Pancreatic cancer is one of the deadliest forms of cancer; most patients with the disease will die within the first year of diagnosis, and only 6% survive for five years.
The disease is typically diagnosed through an invasive and complicated biopsy. But a discovery by researchers at the University of California, Los Angeles (UCLA) School of Dentistry may help create a noninvasive tool that would enable clinicians and oncologists to detect pancreatic cancer through a simple risk assessment test using saliva, according to the university.
The discovery supports researchers' theories that tumor-derived exosomes provide a mechanism in the development of disease-specific biomarkers in saliva.
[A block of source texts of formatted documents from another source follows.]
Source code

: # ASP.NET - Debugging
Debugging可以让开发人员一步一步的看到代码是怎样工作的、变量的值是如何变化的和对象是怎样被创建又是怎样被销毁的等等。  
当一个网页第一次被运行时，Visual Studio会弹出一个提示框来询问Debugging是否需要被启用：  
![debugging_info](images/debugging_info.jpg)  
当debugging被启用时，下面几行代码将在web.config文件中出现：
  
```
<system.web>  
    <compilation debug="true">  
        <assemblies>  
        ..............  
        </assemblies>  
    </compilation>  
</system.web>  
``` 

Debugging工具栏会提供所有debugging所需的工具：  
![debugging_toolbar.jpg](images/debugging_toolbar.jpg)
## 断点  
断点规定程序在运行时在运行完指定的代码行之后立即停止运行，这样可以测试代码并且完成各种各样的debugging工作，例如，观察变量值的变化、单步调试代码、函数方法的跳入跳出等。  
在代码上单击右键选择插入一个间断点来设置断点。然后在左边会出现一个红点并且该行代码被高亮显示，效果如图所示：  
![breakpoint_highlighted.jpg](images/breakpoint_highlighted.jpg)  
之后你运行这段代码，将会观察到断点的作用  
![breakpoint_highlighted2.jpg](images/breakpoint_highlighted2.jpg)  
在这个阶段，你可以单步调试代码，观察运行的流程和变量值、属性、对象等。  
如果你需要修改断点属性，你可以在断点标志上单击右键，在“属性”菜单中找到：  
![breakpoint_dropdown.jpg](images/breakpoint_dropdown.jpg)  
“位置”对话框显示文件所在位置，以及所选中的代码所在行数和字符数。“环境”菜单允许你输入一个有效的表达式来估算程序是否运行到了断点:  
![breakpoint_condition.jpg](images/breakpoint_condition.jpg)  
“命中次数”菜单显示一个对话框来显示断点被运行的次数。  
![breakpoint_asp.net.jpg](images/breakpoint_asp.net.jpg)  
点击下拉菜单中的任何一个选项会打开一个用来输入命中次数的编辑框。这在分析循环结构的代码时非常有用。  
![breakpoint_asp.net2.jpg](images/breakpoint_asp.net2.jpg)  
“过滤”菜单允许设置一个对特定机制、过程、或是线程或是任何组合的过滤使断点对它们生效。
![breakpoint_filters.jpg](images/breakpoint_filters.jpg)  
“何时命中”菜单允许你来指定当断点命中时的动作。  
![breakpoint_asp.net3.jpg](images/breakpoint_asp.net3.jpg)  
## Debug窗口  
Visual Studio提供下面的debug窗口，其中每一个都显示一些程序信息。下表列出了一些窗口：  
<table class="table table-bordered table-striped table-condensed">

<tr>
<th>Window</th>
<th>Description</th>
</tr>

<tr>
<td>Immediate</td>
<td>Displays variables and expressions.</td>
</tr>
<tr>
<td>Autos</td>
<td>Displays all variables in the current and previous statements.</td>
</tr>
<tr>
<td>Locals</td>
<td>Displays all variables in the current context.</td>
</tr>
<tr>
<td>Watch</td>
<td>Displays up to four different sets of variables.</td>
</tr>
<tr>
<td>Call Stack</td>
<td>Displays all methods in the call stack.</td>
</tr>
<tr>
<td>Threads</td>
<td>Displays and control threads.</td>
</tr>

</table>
In a study on a tumor-ridden mouse model, the UCLA researchers were able to definitively validate that pancreatic cancer biomarkers reside in saliva. The team was led by David Wong, DMD, DMSc, associate dean of research.
To date, salivary biomarker panels have been successfully developed for cancers of the breast, ovaries, lungs, and pancreas. However, researchers in the field of salivary diagnostics are still trying to understand how biomarkers produced by other parts of the body ultimately appear in the mouth.
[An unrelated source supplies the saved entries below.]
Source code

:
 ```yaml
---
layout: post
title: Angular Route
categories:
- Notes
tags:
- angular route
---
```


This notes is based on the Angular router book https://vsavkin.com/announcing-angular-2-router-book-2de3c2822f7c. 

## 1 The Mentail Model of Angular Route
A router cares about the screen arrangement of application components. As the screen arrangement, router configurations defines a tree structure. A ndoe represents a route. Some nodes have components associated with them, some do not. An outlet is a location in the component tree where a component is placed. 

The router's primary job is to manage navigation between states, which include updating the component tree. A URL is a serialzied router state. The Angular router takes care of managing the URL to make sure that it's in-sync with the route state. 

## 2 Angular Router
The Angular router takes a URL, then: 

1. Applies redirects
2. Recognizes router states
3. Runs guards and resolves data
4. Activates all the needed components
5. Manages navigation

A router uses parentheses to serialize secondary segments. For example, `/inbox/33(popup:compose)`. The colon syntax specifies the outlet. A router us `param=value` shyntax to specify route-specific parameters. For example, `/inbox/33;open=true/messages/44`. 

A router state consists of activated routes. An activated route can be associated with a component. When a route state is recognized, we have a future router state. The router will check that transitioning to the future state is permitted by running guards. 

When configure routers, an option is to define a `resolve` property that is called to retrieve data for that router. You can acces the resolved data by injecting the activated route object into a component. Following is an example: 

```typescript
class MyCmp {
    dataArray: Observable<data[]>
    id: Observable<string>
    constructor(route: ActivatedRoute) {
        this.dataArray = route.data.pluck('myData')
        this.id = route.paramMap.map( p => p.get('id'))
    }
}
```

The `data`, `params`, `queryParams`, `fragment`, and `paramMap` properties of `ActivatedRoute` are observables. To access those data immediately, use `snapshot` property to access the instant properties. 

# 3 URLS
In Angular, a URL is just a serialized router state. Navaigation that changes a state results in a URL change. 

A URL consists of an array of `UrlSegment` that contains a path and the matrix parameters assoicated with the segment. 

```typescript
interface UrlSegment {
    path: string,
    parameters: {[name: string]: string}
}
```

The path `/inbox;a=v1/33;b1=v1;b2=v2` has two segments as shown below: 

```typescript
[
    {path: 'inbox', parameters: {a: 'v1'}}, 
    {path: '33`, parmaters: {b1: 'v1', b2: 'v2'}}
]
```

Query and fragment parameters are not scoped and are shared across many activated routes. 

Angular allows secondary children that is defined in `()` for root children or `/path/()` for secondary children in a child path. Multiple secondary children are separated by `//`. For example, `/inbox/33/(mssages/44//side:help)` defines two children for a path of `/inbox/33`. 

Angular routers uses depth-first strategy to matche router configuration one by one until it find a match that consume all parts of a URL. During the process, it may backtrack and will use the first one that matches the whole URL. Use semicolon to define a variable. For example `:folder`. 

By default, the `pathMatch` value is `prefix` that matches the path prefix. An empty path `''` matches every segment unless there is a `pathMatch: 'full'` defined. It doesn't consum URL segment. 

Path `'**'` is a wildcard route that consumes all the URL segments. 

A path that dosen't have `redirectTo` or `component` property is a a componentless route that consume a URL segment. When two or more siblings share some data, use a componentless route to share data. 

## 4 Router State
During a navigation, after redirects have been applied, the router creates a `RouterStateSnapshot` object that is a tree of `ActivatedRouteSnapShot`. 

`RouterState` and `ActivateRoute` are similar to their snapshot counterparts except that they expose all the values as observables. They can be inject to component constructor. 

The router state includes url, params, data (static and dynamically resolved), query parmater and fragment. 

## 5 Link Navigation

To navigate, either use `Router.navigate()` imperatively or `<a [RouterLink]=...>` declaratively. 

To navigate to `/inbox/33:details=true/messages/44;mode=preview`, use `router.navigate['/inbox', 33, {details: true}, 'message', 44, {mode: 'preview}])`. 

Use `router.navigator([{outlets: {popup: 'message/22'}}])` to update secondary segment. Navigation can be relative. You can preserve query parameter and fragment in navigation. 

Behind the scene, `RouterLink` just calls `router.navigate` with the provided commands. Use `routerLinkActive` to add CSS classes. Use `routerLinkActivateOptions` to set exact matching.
Scientists have surmised that RNA molecules -- which translate genetic code from DNA to make protein -- are secreted into extracellular spaces and act as an information signal system, representing an innovative model in intercellular signaling.
Dr. Wong's research team demonstrated that tumor-derived extracellular RNA molecules are transported through organelles called exosome vesicles that originate at the source of the tumor and are reprocessed into saliva as biomarkers. To prove it, the researchers examined mice models with pancreatic cancer whose saliva showed evidence of biomarkers for pancreatic cancer. When they inhibited the production of exosomes at the source of the tumor, the researchers found that the pancreatic cancer biomarkers no longer appeared in the mouse's saliva.
The team's findings come on the heels of a $5 million award that Dr. Wong recently received from the U.S. National Institutes of Health's Common Fund, supporting the idea that saliva is proving to be scientifically credible for detecting systemic disease and is advancing toward clinical maturation.